In 2013, he was nearly killed by an undiagnosed abscess on his appendix.
And he fell ill again over Christmas 2016, postponing a show in Dubai in December citing "gastric flu". Organisers later said that a planned reschedule on January 20 was also impossible because he was still not well.
"Though not of a seriously threatening nature, he has been advised by his doctors to schedule a medical procedure to treat his condition immediately," they said.
Of late, his own mortality seems to have been on Sir Elton's mind.
After David Bowie's death he commented, somewhat morbidly, that: "The best thing to happen to your records is for you to die. Death is very popular.
"Obviously, no one wanted David to die, but it's astonishing how many records he's sold since. Something like two million in two weeks. And that's CDs."

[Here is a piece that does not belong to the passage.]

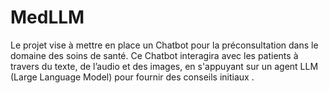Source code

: # MedLLM
Le projet vise à mettre en place un Chatbot pour la préconsultation dans le domaine des soins de santé. Ce Chatbot  interagira avec les patients à travers du texte, de l’audio et des images, en s'appuyant sur un agent LLM (Large Language Model) pour fournir des conseils initiaux .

Since then, the singer has been hit hard by the deaths of two close friends.
He was deeply upset by George Michael's death on Christmas Day, having been among those who had tried to reach the singer in his later years as he struggled with depression and drug abuse.
He also spoke of his deep sadness at losing his close friend, football manager Graham Taylor, whose funeral he was unable to attend because he was touring.
Now, it is Furnish on whom Sir Elton leans. Furnish is in charge of Sir Elton's career, including masterminding his work schedule.
Many of his oldest staff, including his lawyer, valet, PR and hairdresser, departed in 2015, and, sadly, he is not on speaking terms with his elderly mother Sheila, 90.
Their rift centres on her description of Furnish as: "That thing you married."
The question now is what will Sir Elton do next and how will his deteriorating health fit in with his endless money-spinning plans?